作:山野美樹

第六話「西遊記と獣の毛」

聖文女子学園から佐世保烏帽子岳署に戻った秋山警部補と五反田刑事は、大島署長と捜査初日で得た情報を共有していた。一年間の永い眠りから覚めた森吉祐子は、残念ながら事件当日の記憶を失っていた。しかし担任の柚原慶子の証言によると、行方不明になった大林涼子と塩田はるかの二人は、毎日放課後に図書館へ通って調べ物をしていたらしい。いったい彼女達は、何を調べていたのか?。

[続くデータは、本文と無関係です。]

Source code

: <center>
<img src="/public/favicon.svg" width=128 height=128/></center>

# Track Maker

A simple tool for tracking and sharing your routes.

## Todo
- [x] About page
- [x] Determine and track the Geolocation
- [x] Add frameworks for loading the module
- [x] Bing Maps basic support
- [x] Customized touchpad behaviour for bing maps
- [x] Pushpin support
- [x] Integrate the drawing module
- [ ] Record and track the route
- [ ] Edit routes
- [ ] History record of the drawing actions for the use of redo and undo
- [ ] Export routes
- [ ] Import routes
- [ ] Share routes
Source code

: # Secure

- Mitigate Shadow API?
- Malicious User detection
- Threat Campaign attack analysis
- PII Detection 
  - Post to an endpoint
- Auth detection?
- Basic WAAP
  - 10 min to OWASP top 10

「二人は、頻繁に図書館である書物を読み漁っていたようです」
「図書館に?いったい何の本を読んでいたんですか」
大島は秋山の話に耳を傾けながら、熱い珈琲を口に含む。五反田は話し込む二人の顔を見比べながら、差し入れのドーナツを美味しそうに頬張っていた。
「西遊記の本です」
「えっ、西遊記?あの孫悟空とか猪八戒が出て来る奴ですか?」
「そう、その西遊記です」

秋山と五反田は、光月町にある宿泊先のホテルロータスハウスへと向かう。時間は夜の二十一時を回っていた。ホテルはヨーロッパのプチホテルを思わせる外観で、一階にはイタリアンのレストランがある。秋山と五反田は早々にチェックインを済ませると、一階にあるレストランでパスタとオムライスを注文し事件の話を始めた。

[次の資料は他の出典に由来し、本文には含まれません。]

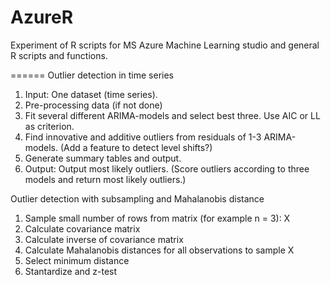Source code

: AzureR
======

Experiment of R scripts for MS Azure Machine Learning studio and general R scripts and functions.

======
Outlier detection in time series

1. Input: One dataset (time series).
2. Pre-processing data (if not done)
3. Fit several different ARIMA-models and select best three. Use AIC or LL as criterion.
5. Find innovative and additive outliers from residuals of 1-3 ARIMA-models. (Add a feature to detect level shifts?)
6. Generate summary tables and output.
7. Output: Output most likely outliers. (Score outliers according to three models and return most likely outliers.)

Outlier detection with subsampling and Mahalanobis distance

1. Sample small number of rows from matrix (for example n = 3): X
2. Calculate covariance matrix
3. Calculate inverse of covariance matrix
4. Calculate Mahalanobis distances for all observations to sample X
5. Select minimum distance
6. Stantardize and z-test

「秋山さん、科捜研にいったい何の遺留品の再調査を頼んだんですか?」
「あぁ、あれね。獣の毛だよ」
「獣の毛?一年前、森吉祐子さんが発見された時に、制服に付着していた奴ですか?」
五反田は不思議そうに瞬きをした。
「そう、あの毛は何の獣のものなのか。それが知りたいんだ」
「なぜ、長崎県警のデータベースに残ってないんでしょうね。当時の鑑識班が調べてそうなのに」
「何かのミスでデータが消えてしまったのか、それとも誰かが故意にデータを消したのか…。いずれにしても無いものは仕方がない。でもね、データに残って無かった事が、逆に僕らに有利に働くかもしれない」
秋山はニッコリ微笑む。
「なぜそう思うんですか?」
「深い意味はない。僕の直感」
そう言うと、秋山は何かを考える様に、静かに黙り込んでしまった。